DESCRIPTION OF THE TASK: Transcribe, word for word and without additions, each line below from the one containing "you have not" through the one containing "the enemy army", both ends included.

Excerpts from a dataset:
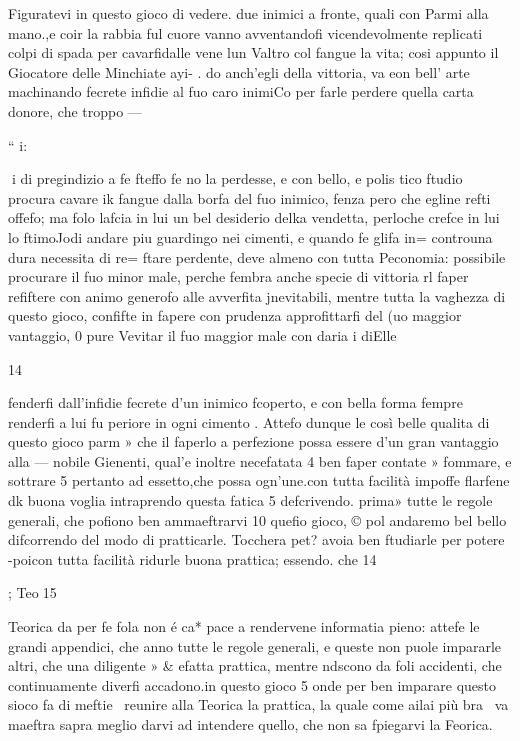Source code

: \documentclass[12pt,a6paper]{article}
\begin{document}
Figuratevi in questo gioco di
vedere. due inimici a fronte,
quali con Parmi alla mano.,e
coir la rabbia ful cuore vanno
avventandofi vicendevolmente
replicati colpi di spada per cavarfidalle vene lun Valtro col
fangue la vita; cosi appunto il
Giocatore delle Minchiate ayi- .
do anch’egli della vittoria, va
eon bell’ arte machinando fecrete infidie al fuo caro inimiCo per farle perdere quella carta donore, che troppo —

“ i:

 
i
di pregindizio a fe fteffo fe no
la perdesse, e con bello, e polis
tico ftudio procura cavare ik
fangue dalla borfa del fuo inimico, fenza pero che egline
refti offefo; ma folo lafcia in lui
un bel desiderio delka vendetta,
perloche crefce in lui lo ftimoJodi andare piu guardingo nei
cimenti, e quando fe glifa in=
controuna dura necessita di re=
ftare perdente, deve almeno
con tutta Peconomia: possibile
procurare il fuo minor male,
perche fembra anche specie di
vittoria rl faper refiftere con
animo generofo alle avverfita
jnevitabili, mentre tutta la vaghezza di questo gioco, confifte
in fapere con prudenza approfittarfi del (uo maggior vantaggio, 0 pure Vevitar il fuo maggior male con daria i diElle
 

 

14

fenderfi dall’infidie fecrete d'un
inimico fcoperto, e con bella
forma fempre renderfi a lui fu
periore in ogni cimento .
Attefo dunque le così belle
qualita di questo gioco parm »
che il faperlo a perfezione possa
essere d’un gran vantaggio alla —
nobile Gienenti, qual’e inoltre
necefatata 4 ben faper contate »
fommare, e sottrare 5 pertanto
ad essetto,che possa ogn’une.con
tutta facilità impoffe flarfene dk
buona voglia intraprendo questa fatica 5 defcrivendo. prima»
tutte le regole generali, che
pofiono ben ammaeftrarvi 10
quefio gioco, © pol andaremo
bel bello difcorrendo del modo
di pratticarle. Tocchera pet?
avoia ben ftudiarle per potere
-poicon tutta facilità ridurle
buona prattica; essendo. che 14

; Teo15

Teorica da per fe fola non é ca*
pace a rendervene informatia
pieno: attefe le grandi appendici, che anno tutte le regole generali, e queste non puole impararle altri, che una diligente »
& efatta prattica, mentre ndscono da foli accidenti, che continuamente diverfi accadono.in
questo gioco 5 onde per ben imparare questo sioco fa di meftie~
reunire alla Teorica la prattica, la quale come ailai più bra~
va maeftra sapra meglio darvi
ad intendere quello, che non sa
fpiegarvi la Feorica.
\end{document}
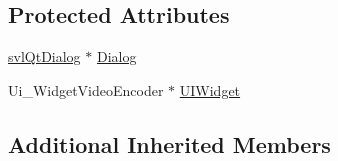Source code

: \subsection*{Protected Attributes}
\begin{DoxyCompactItemize}
\item 
\hyperlink{classsvl_qt_dialog}{svl\-Qt\-Dialog} $\ast$ \hyperlink{classsvl_qt_widget_video_encoder_a0174ccfca03a7e3d6f1bdd1f0d7947be}{Dialog}
\item 
Ui\-\_\-\-Widget\-Video\-Encoder $\ast$ \hyperlink{classsvl_qt_widget_video_encoder_a981a193bb20b562f91838e3270eb99cc}{U\-I\-Widget}
\end{DoxyCompactItemize}
\subsection*{Additional Inherited Members}


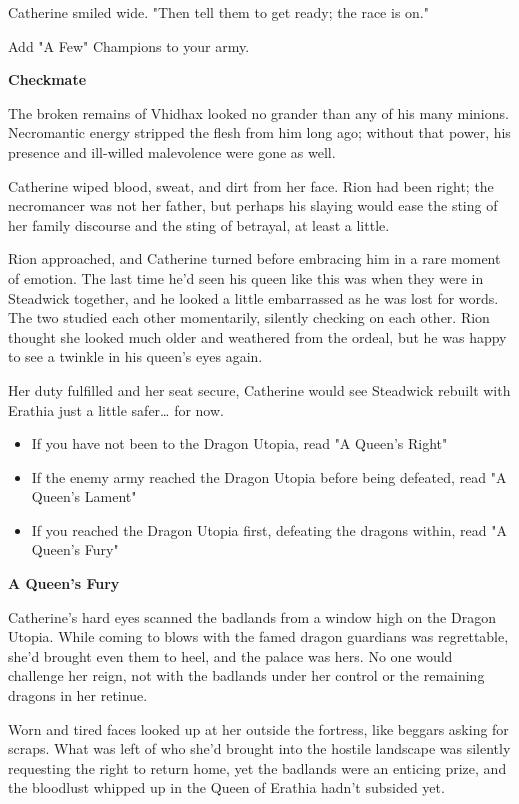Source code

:\begin{multicols*}{2}
Catherine smiled wide. "Then tell them to get ready; the race is on."

\textcolor{darkcandyapplered}{Add "A Few" Champions to your army.}

\textbf{Checkmate}

The broken remains of Vhidhax looked no grander than any of his many minions. Necromantic energy stripped the flesh from him long ago; without that power, his presence and ill-willed malevolence were gone as well.

Catherine wiped blood, sweat, and dirt from her face. Rion had been right; the necromancer was not her father, but perhaps his slaying would ease the sting of her family discourse and the sting of betrayal, at least a little. 

Rion approached, and Catherine turned before embracing him in a rare moment of emotion. The last time he'd seen his queen like this was when they were in Steadwick together, and he looked a little embarrassed as he was lost for words. The two studied each other momentarily, silently checking on each other. Rion thought she looked much older and weathered from the ordeal, but he was happy to see a twinkle in his queen's eyes again.

Her duty fulfilled and her seat secure, Catherine would see Steadwick rebuilt with Erathia just a little safer… for now.

\begin{itemize}
    \item \textcolor{darkcandyapplered}{If you have not been to the Dragon Utopia, read "A Queen's Right"}
    \item \textcolor{darkcandyapplered}{If the enemy army reached the Dragon Utopia before being defeated, read "A Queen's Lament"}
    \item \textcolor{darkcandyapplered}{If you reached the Dragon Utopia first, defeating the dragons within, read "A Queen's Fury"}
\end{itemize}

\textbf{A Queen's Fury}

Catherine's hard eyes scanned the badlands from a window high on the Dragon Utopia. While coming to blows with the famed dragon guardians was regrettable, she'd brought even them to heel, and the palace was hers. No one would challenge her reign, not with the badlands under her control or the remaining dragons in her retinue.

Worn and tired faces looked up at her outside the fortress, like beggars asking for scraps. What was left of who she'd brought into the hostile landscape was silently requesting the right to return home, yet the badlands were an enticing prize, and the bloodlust whipped up in the Queen of Erathia hadn't subsided yet.


\end{multicols*}
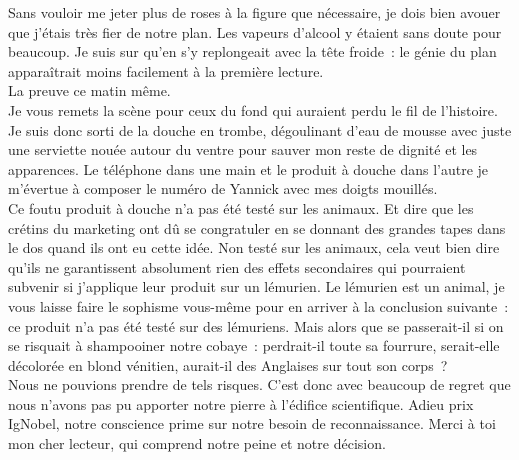 Sans vouloir me jeter plus de roses à la figure que nécessaire, je dois bien avouer que j’étais très fier de notre plan. Les vapeurs d’alcool y étaient sans doute pour beaucoup. Je suis sur qu’en s’y replongeait avec la tête froide : le génie du plan apparaîtrait moins facilement à la première lecture. \\
La preuve ce matin même.\\

Je vous remets la scène pour ceux du fond qui auraient perdu le fil de l’histoire. Je suis donc sorti de la douche en trombe, dégoulinant d’eau de mousse avec juste une serviette nouée autour du ventre pour sauver mon reste de dignité et les apparences. Le téléphone dans une main et le produit à douche dans l’autre je m’évertue à composer le numéro de Yannick avec mes doigts mouillés. \\
Ce foutu produit à douche n’a pas été testé sur les animaux. Et dire que les crétins du marketing ont dû se congratuler en se donnant des grandes tapes dans le dos quand ils ont eu cette idée. Non testé sur les animaux, cela veut bien dire qu’ils ne garantissent absolument rien des effets secondaires qui pourraient subvenir si j’applique leur produit sur un lémurien. Le lémurien est un animal, je vous laisse faire le sophisme vous-même pour en arriver à la conclusion suivante : ce produit n’a pas été testé sur des lémuriens. Mais alors que se passerait-il si on se risquait à shampooiner notre cobaye : perdrait-il toute sa fourrure, serait-elle décolorée en blond vénitien, aurait-il des Anglaises sur tout son corps ? \\
Nous ne pouvions prendre de tels risques. C’est donc avec beaucoup de regret que nous n’avons pas pu apporter notre pierre à l’édifice scientifique. Adieu prix IgNobel, notre conscience prime sur notre besoin de reconnaissance. Merci à toi mon cher lecteur, qui comprend notre peine et notre décision.

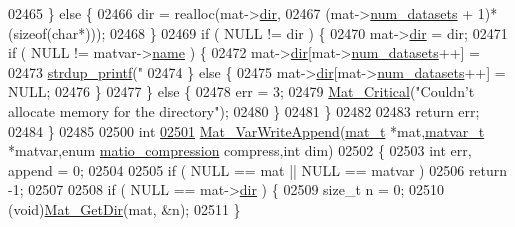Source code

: \begin{DoxyCode}
{{{{{{{{{{{{{{{{{{{{{{{{{{{{{{{{{{{{{{{{{{{{02465         \} \textcolor{keywordflow}{else} \{
02466             dir = realloc(mat->\hyperlink{struct__mat__t_a1bc6c604459d0787801d5e53d365684c}{dir},
02467             (mat->\hyperlink{struct__mat__t_af37d0ba323e65edb27ecd5a2f766a3a4}{num\_datasets} + 1)*(\textcolor{keyword}{sizeof}(\textcolor{keywordtype}{char}*)));
02468         \}
02469         \textcolor{keywordflow}{if} ( NULL != dir ) \{
02470             mat->\hyperlink{struct__mat__t_a1bc6c604459d0787801d5e53d365684c}{dir} = dir;
02471             \textcolor{keywordflow}{if} ( NULL != matvar->\hyperlink{group___m_a_t_a5d4b55b041e3b4fb50c04337f05ad909}{name} ) \{
02472                 mat->\hyperlink{struct__mat__t_a1bc6c604459d0787801d5e53d365684c}{dir}[mat->\hyperlink{struct__mat__t_af37d0ba323e65edb27ecd5a2f766a3a4}{num\_datasets}++] =
02473                     \hyperlink{group__mat__util_ga291b08f933c75fb70e3736b669896ebd}{strdup\_printf}(\textcolor{stringliteral}{"%
02474             \} \textcolor{keywordflow}{else} \{
02475                 mat->\hyperlink{struct__mat__t_a1bc6c604459d0787801d5e53d365684c}{dir}[mat->\hyperlink{struct__mat__t_af37d0ba323e65edb27ecd5a2f766a3a4}{num\_datasets}++] = NULL;
02476             \}
02477         \} \textcolor{keywordflow}{else} \{
02478             err = 3;
02479             \hyperlink{group__mat__util_gaf51f2bfbb5580f575e4dd79757e2b80c}{Mat\_Critical}(\textcolor{stringliteral}{"Couldn't allocate memory for the directory"});
02480         \}
02481     \}
02482 
02483     \textcolor{keywordflow}{return} err;
02484 \}
02485 
02500 \textcolor{keywordtype}{int}
\hyperlink{group___m_a_t_ga9402f3f2fbec82fdb66bf1479c689727}{02501} \hyperlink{group___m_a_t_ga9402f3f2fbec82fdb66bf1479c689727}{Mat\_VarWriteAppend}(\hyperlink{struct__mat__t}{mat\_t} *mat,\hyperlink{group___m_a_t_structmatvar__t}{matvar\_t} *matvar,\textcolor{keyword}{enum} 
      \hyperlink{group___m_a_t_ga768c318af97bd2567758ecb001ceb7f4}{matio\_compression} compress,\textcolor{keywordtype}{int} dim)
02502 \{
02503     \textcolor{keywordtype}{int} err, append = 0;
02504 
02505     \textcolor{keywordflow}{if} ( NULL == mat || NULL == matvar )
02506         \textcolor{keywordflow}{return} -1;
02507 
02508     \textcolor{keywordflow}{if} ( NULL == mat->\hyperlink{struct__mat__t_a1bc6c604459d0787801d5e53d365684c}{dir} ) \{
02509         \textcolor{keywordtype}{size\_t} n = 0;
02510         (void)\hyperlink{group___m_a_t_ga7c0d94860d782366ab93d9b6b068eaea}{Mat\_GetDir}(mat, &n);
02511     \}
}}}}}}}}}}}}}}}}}}}}}}}}}}}}}}}}}}}}}}}}}}}}}
\end{DoxyCode}
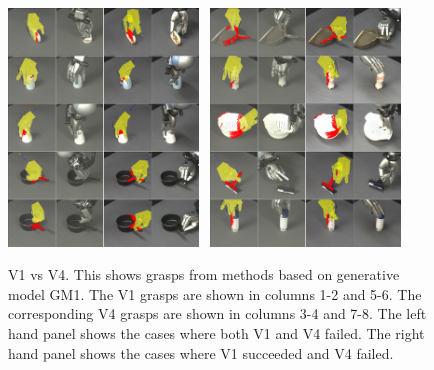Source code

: \begin{figure}
\begin{center}
\includegraphics[width=0.45\textwidth]{plots/A2fA9f_vertical.png}~
\includegraphics[width=0.45\textwidth]{plots/A2sA9f_vertical.png}
\caption{V1 vs V4. This shows grasps from methods based on generative model GM1. The V1 grasps are shown in columns 1-2 and 5-6. The corresponding V4 grasps are shown in columns 3-4 and 7-8. The left hand panel shows the cases where both V1 and V4 failed. The right hand panel shows the cases where V1 succeeded and V4 failed. \label{fig:v1fsv4f}}
\end{center}
\end{figure}


%
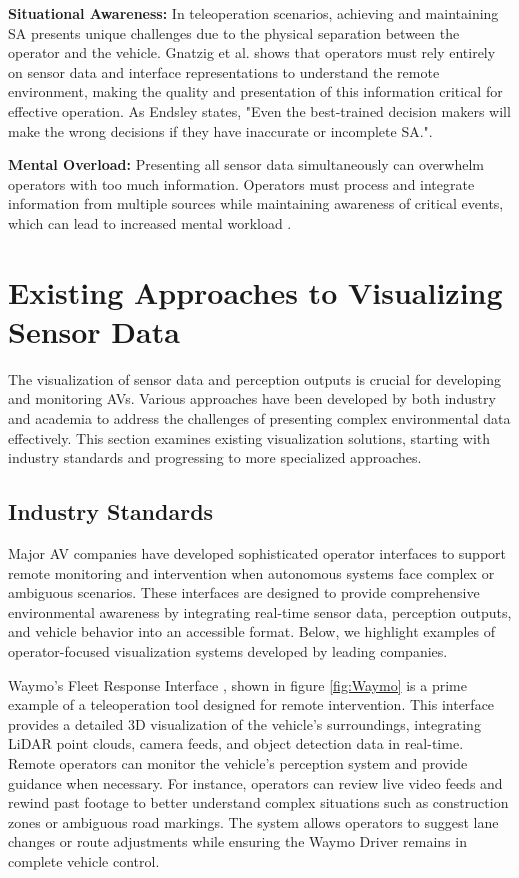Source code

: \textbf{Situational Awareness:} In teleoperation scenarios, achieving and maintaining \ac{SA} presents unique challenges due to the physical separation between the operator and the vehicle. Gnatzig et al. \cite{Gnatzig} shows that operators must rely entirely on sensor data and interface representations to understand the remote environment, making the quality and presentation of this information critical for effective operation.  As Endsley \cite{endsley1995toward} states, "Even the
best-trained decision makers will make the wrong decisions if they have inaccurate or incomplete SA.".

\textbf{Mental Overload:} Presenting all sensor data simultaneously can overwhelm operators with too much information.
Operators must process and integrate information from multiple sources while maintaining awareness of critical events, which can lead to increased mental workload \cite{wickens2008multiple}.

\section{Existing Approaches to Visualizing Sensor Data}
The visualization of sensor data and perception outputs is crucial for developing and monitoring \acp{AV}. Various approaches have been developed by both industry and academia to address the challenges of presenting complex environmental data effectively. This section examines existing visualization solutions, starting with industry standards and progressing to more specialized approaches.
\subsection{Industry Standards}
Major \ac{AV} companies have developed sophisticated operator interfaces to support remote monitoring and intervention when autonomous systems face complex or ambiguous scenarios. These interfaces are designed to provide comprehensive environmental awareness by integrating real-time sensor data, perception outputs,
and vehicle behavior into an accessible format. Below, we highlight examples of operator-focused visualization systems developed by leading companies.

Waymo's Fleet Response Interface \cite{waymo2024fleetresponse}, shown in figure \ref{fig:Waymo} is a prime example of a teleoperation tool designed for remote intervention. This interface provides a detailed 3D visualization of the vehicle’s surroundings, integrating \ac{LiDAR} point clouds, camera feeds, and object detection data in real-time. Remote operators can monitor the vehicle’s perception system and provide guidance when necessary. For instance, operators can review live video feeds and rewind past footage to better understand complex situations such as construction zones or ambiguous road markings. The system allows operators to suggest lane changes or route adjustments while ensuring the Waymo Driver remains in complete vehicle control.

SOLVED EXERCISE:
    \item \textcolor{darkcandyapplered}{If you have not been to the Dragon Utopia, read "A Queen's Right"}
    \item \textcolor{darkcandyapplered}{If the enemy army reached the Dragon Utopia before being defeated, read "A Queen's Lament"}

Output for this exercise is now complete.